A flat battery should be checked with a hydrometer. A low Specific Gravity reading of 1.220 or less in all cells indicates a discharged battery and it must be charged before further examination and testing can occur. The discharged condition may be due to a problem in the electrical system (slipping alternator belt, faulty regulator or alternator, high resistance due to corrosion). Internal shorts may also be due to manufacturing defects or shorts through the ageing process or vibration damage.
 

Early Warning Signs

Batteries often fail when least expected. The usual warning is a slower than normal battery ability to crank the engine. Other less noticeable factors, such as changed driving patterns and colder/hotter weather will all have an effect on the life of a battery. Encourage your customers to ask for a ‘FREE Battery Test’. It’s good public relations and if the battery is near failure, it may avoid the inconvenience of a roadside breakdown.


 

Technical Tips

Vibration can reduce a battery’s life. Always use an approved battery clamp to limit vibration. Century batteries are built tough, using robust internal components to resist damage through abrasion and puncture from vehicle vibration.
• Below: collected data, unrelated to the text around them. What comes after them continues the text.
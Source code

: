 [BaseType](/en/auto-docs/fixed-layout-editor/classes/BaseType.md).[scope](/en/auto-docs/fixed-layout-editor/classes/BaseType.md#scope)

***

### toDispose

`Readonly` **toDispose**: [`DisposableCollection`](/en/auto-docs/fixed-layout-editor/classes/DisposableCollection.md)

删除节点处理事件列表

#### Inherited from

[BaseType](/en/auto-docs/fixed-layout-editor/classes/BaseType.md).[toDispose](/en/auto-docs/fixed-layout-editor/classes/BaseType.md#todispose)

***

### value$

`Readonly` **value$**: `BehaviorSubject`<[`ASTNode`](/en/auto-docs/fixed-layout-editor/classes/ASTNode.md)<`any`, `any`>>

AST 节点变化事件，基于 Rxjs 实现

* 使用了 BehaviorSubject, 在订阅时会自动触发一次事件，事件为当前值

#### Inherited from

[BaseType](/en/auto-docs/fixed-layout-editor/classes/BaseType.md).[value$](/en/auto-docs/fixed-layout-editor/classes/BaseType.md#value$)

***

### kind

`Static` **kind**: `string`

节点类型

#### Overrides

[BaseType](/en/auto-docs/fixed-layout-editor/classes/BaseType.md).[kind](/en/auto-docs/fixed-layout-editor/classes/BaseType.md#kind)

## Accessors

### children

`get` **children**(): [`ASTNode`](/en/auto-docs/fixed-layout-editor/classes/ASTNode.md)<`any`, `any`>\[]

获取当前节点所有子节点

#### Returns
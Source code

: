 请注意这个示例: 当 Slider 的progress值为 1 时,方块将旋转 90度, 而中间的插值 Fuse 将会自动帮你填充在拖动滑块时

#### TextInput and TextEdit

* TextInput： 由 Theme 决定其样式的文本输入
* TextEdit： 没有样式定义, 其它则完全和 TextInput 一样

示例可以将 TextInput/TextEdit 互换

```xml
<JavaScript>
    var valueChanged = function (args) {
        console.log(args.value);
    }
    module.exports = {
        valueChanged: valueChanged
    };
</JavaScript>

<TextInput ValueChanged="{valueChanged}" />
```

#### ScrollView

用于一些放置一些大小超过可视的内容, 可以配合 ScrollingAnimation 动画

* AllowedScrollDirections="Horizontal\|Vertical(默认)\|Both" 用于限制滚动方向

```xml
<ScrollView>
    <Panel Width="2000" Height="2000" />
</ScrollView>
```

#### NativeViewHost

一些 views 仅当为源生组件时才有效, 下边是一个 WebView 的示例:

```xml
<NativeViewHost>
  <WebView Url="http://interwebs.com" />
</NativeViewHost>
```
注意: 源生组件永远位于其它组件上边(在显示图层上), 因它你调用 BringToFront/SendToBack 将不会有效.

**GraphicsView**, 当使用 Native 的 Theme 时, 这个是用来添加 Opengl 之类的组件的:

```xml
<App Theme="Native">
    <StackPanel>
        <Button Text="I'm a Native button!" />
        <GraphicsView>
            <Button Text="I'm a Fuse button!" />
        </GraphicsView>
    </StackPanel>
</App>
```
  • Many alleged ‘dead batteries’ are merely flat batteries. Drivers simply leave lights on or can have faulty voltage regulators.
  • Ensure your battery is properly tested before replacing a battery.
    It’s impossible to know exactly when a battery might fail. A slow starting engine is sometimes an indication.

  • Old batteries can give trouble in colder weather.

  • Equally, if an engine area becomes overheated in very hot weather and the battery is under strain from air conditioners it may fail. Regular battery checks are always advised.
     

 

Why do Batteries Fail?

Batteries have a finite life, determined by the application and the operating conditions. Battery failure can be attributed to various factors, however the causes of failure fall under two distinct categories: manufacturing and non-manufacturing faults.
 

Manufacturing Faults

Typically occur within the first 3 months.

Short Circuits/Dead Cells

Where one cell will show a dramatically lower Specific Gravity (SG) reading than the other cells.

Internal Break

Usually resulting from physical damage to a battery during transportation. Century’s stringent quality assurance and inspection processes demanded by leading vehicle manufacturers ensure genuine manufacturing faults in Century Batteries are negligible.

Non Manufacturing Faults

These fall outside of Century’s strict quality control systems and are more likely to occur the longer the battery is in service. They are often attributed to a problem with the vehicle’s electrical system, its operation or the battery application.

Wear and Tear

As a battery ages, grid metal corrodes and active material is lost from the plate. Over time this leads to a point where the battery will no longer be able to start a vehicle. High temperature will accelerate the degradation rates.

Physical Damage

Incorrect fitment, handling and storage often leads to external damage and subsequent battery failure.

Incorrect Application

Fitting a smaller, less powerful battery or a battery designed for another application can lead to early failure.

Negligence

Failure to maintain fluid levels exposes internal components and accelerates battery failure.

Sulphation

Occurs when the battery is allowed to stand in a discharged state for an extended period of time.

Over-Charging

Often caused if the alternator is incorrectly set or the alternator voltage control fails.

Under-Charging

Short journeys, stop start driving or faulty alternators will not fully recharge a battery.

Discharge

Lights or other accessories left on for extended periods.